Top of EXCERPTED RECORDS

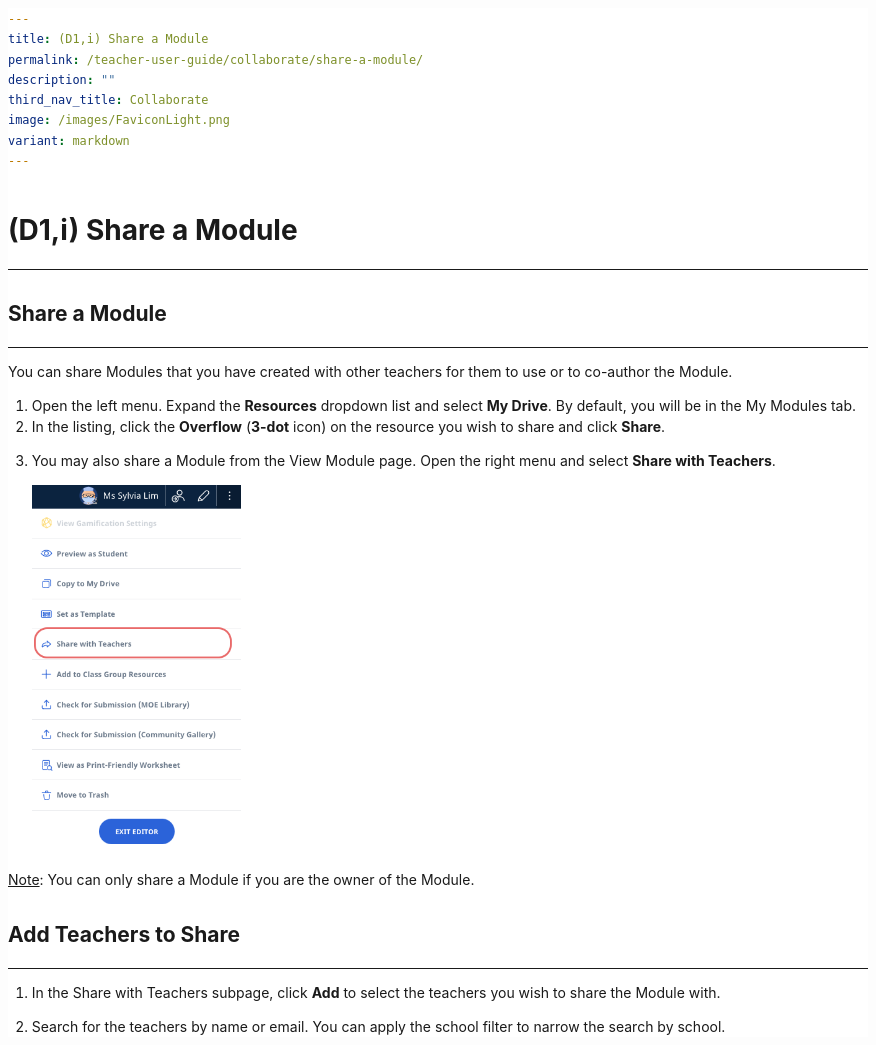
 ```yaml
---
title: (D1,i) Share a Module
permalink: /teacher-user-guide/collaborate/share-a-module/
description: ""
third_nav_title: Collaborate
image: /images/FaviconLight.png
variant: markdown
---
```

<h1 id="share-a-module">(D1,i) Share a Module</h1><hr>
<h2 id="-share-a-module-">Share a Module</h2>
<hr>
<p>You can share Modules that you have created with other teachers for them to use or to co-author the Module.</p>
<ol>
<li>Open the left menu. Expand the <strong>Resources</strong> dropdown list and select <strong>My Drive</strong>. By default, you will be in the My Modules tab.</li>
<li>In the listing, click the <strong>Overflow</strong> (<strong>3-dot</strong> icon) on the resource you wish to share and click <strong>Share</strong>.</li>
<li><p>You may also share a Module from the View Module page. Open the right menu and select <strong>Share with Teachers</strong>.</p>
<p><img alt="Share a Module" style="width: 25%;" src="/images/2Teacher/C-ShareLesson.png"></p>
</li>
</ol>
<p><u>Note</u>: You can only share a Module if you are the owner of the Module.</p>
<h2 id="-add-teachers-to-share-">Add Teachers to Share</h2>
<hr>
<ol>
<li>In the Share with Teachers subpage, click <strong>Add</strong> to select the teachers you wish to share the Module with.</li>
<li><p>Search for the teachers by name or email. You can apply the school filter to narrow the search by school.</p>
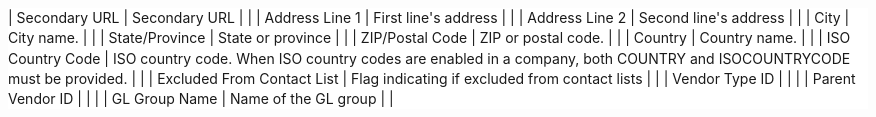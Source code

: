 | Secondary URL                                        | Secondary URL                                                                                                                                                                                                                                                                                                                                                                                                                             |         |
| Address Line 1                                       | First line's address                                                                                                                                                                                                                                                                                                                                                                                                                      |         |
| Address Line 2                                       | Second line's address                                                                                                                                                                                                                                                                                                                                                                                                                     |         |
| City                                                 | City name.                                                                                                                                                                                                                                                                                                                                                                                                                                |         |
| State/Province                                       | State or province                                                                                                                                                                                                                                                                                                                                                                                                                         |         |
| ZIP/Postal Code                                      | ZIP or postal code.                                                                                                                                                                                                                                                                                                                                                                                                                       |         |
| Country                                              | Country name.                                                                                                                                                                                                                                                                                                                                                                                                                             |         |
| ISO Country Code                                     | ISO country code. When ISO country codes are enabled in a company, both COUNTRY and ISOCOUNTRYCODE must be provided.                                                                                                                                                                                                                                                                                                                      |         |
| Excluded From Contact List                           | Flag indicating if excluded from contact lists                                                                                                                                                                                                                                                                                                                                                                                            |         |
| Vendor Type ID                                       |                                                                                                                                                                                                                                                                                                                                                                                                                                           |         |
| Parent Vendor ID                                     |                                                                                                                                                                                                                                                                                                                                                                                                                                           |         |
| GL Group Name                                        | Name of the GL group                                                                                                                                                                                                                                                                                                                                                                                                                      |         |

Bottom of EXCERPTED RECORDS

TASK BRIEF: Would you retype exactly the lines above, from the line with "<li>In the listing, click" to the line with "<li><p>You may also", with both end lines kept and nothing more?

COMPLETED TASK:
<li>In the listing, click the <strong>Overflow</strong> (<strong>3-dot</strong> icon) on the resource you wish to share and click <strong>Share</strong>.</li>
<li><p>You may also share a Module from the View Module page. Open the right menu and select <strong>Share with Teachers</strong>.</p>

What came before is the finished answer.